Faisant suite à une proposition du Président de l'Assemblée, cette mission intervient bien sûr à un moment particulier, celui de la fronde des députés UMP qui, en mai dernier, votèrent un léger assouplissement des règles du permis à points. Que le législateur s'occupe de cette question a déjà quelque chose d'exceptionnel. Car la règlementation en matière de sécurité routière, et cela a encore été le cas lors du récent et explosif Comité interministériel, relève presque totalement du domaine de l'exécutif. Le parlement n'a son mot à dire que sur des questions particulières, répression de l'alcoolisme ou permis à points, ou lorsque, par deux fois durant les vingt dernières années, on lui présentera une loi. D'une certaine façon, cette mission va donc les jeter dans le bain, et on s'apercevra vite que peu nombreux sont ceux qui savent vraiment nager. Elle sera alors pleine d'enseignements dont le premier, dans la tradition de la société de cour, tient moins aux qualités des intervenants qu'à leur ordre de passage.
Le plus souvent, en effet, celui-ci obéit à la bienséance institutionnelle, ce pourquoi, comme chez Norbert Elias, les exceptions seront hautement significatives. On commence par le plus haut gradé, la déléguée interministérielle à la sécurité routière, on continue par les fonctionnaires placés sous ses ordres, puis on auditionne le SAMU avant de s'attaquer aux experts, un chercheur de l'INRETS, ou le préfet Guyot. Déjà, les exceptions sont nombreuses : en même temps que la déléguée interministérielle, la commission auditionne la directrice du LAB, laboratoire privé mais commun à Peugeot et Renault ; avant les experts, on entend un représentant de la fédération des assurances, qui regroupe les assureurs non mutualistes. On voit ainsi se dessiner un second cercle de préséance, qui place les entreprises privées juste un cran au-dessous de la puissance publique. Et, pour finir, les députés écoutent les représentants des usagers, motards, piétons, automobilistes, cyclistes, dans un ordre qui n'est pas non plus dénué de sens, en profitent pour accorder leur attention au très efficace lobby des fabricants d'avertisseurs de radars, et terminent avec Chantal Perrichon, présidente de la Ligue contre la violence routière. Sa position en fin de débats, les attaques dont elle est l'objet de la part d'un Jacques Myard valent aussi comme un symptôme, qui donne à penser que, aux moins chez les députés UMP, sinon la cause qu'elle a défendu avec zèle, du moins sa manière de faire n'est plus vraiment en cour.

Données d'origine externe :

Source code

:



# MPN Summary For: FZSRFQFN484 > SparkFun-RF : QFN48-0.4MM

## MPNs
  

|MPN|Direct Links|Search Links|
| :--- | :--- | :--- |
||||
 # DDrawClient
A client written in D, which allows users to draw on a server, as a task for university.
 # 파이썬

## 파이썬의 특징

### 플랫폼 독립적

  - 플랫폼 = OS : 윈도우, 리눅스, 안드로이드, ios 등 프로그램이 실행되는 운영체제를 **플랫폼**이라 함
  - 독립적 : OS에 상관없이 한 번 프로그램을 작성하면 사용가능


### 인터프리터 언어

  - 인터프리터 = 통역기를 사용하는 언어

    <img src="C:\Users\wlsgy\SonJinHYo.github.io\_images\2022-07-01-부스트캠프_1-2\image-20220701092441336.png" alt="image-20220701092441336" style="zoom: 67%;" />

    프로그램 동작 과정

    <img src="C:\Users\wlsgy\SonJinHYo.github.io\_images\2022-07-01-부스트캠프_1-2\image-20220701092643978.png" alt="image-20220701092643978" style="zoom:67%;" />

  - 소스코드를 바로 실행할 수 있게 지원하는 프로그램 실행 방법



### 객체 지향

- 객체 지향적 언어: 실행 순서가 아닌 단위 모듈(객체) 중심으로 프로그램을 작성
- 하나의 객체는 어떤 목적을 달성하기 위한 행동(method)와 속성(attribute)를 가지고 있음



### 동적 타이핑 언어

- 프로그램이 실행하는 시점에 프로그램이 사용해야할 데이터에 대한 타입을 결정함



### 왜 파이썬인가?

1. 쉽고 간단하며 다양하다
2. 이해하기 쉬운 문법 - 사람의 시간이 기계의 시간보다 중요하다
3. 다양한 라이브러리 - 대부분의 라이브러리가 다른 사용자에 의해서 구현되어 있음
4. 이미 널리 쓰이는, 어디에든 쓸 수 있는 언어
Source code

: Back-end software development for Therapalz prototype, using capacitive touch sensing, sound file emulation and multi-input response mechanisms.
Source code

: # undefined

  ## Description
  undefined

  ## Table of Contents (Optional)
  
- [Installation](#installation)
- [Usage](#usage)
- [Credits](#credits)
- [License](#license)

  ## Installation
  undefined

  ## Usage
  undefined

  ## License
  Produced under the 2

De ces compte-rendus, on retiendra celui de la sixième journée, et pas seulement parce qu'il y est question des motards. Car les trois entités auditionnées ce jour-là, deux associations d'usagers, et un lobby industriel, sont aussi dissemblables que possible, et possèdent chacun leur propre stratégie pour faire valoir ses intérêts ; et là, sans nul doute, l'AFFTAC impressionne. Créée en mai dernier pour représenter les producteurs d'avertisseurs de radars sous la menace d'une interdiction gouvernementale, elle a su en quelques semaines se muer en un promoteur de la sécurité routière tout dévoué à l'intérêt général, et prêt à collaborer en cas de besoin, comme lorsque son représentant propose d'utiliser le suivi de ses clients dont il connaît en permanence la position, le temps de conduite, la vitesse et, bientôt, la dynamique, pour leur adresser des messages à caractère purement informatif. Dans un ordre radicalement différent, le représentant de la branche lyonnaise de l'association Les droits du piéton donne une éblouissante démonstration de sectarisme, laquelle ne se limite pas à son champ d'action puisque, présentant le fait de rouler à moto comme une addiction et les motards comme seulement sensibles à la sanction, distinguant usages utilitaires et hédonistes, et réclamant une limitation de la cylindrée des machines en citant en exemple ce Japon qui ne fabrique des grosses cylindrées que pour les exporter, il reprend mot pour mot l'argumentaire de celui qui fut le premier délégué à la sécurité routière, Christian Gérondeau, voilà trente ans. De sa part pas un mot, bien sûr, au sujet de la responsabilité des piétons dans les accidents dont ils sont victimes et qui, à Paris, selon le dernier rapport de la Préfecture de police, approche des 53 %, soit environ dix à quinze points de plus que pour les cyclistes, motards et scooteristes. Pas une mention des derniers chiffres de la sécurité routière qui, sur les douze mois qui courent jusqu'en mai 2011, relève 512 piétons tués, et 749 motocyclistes.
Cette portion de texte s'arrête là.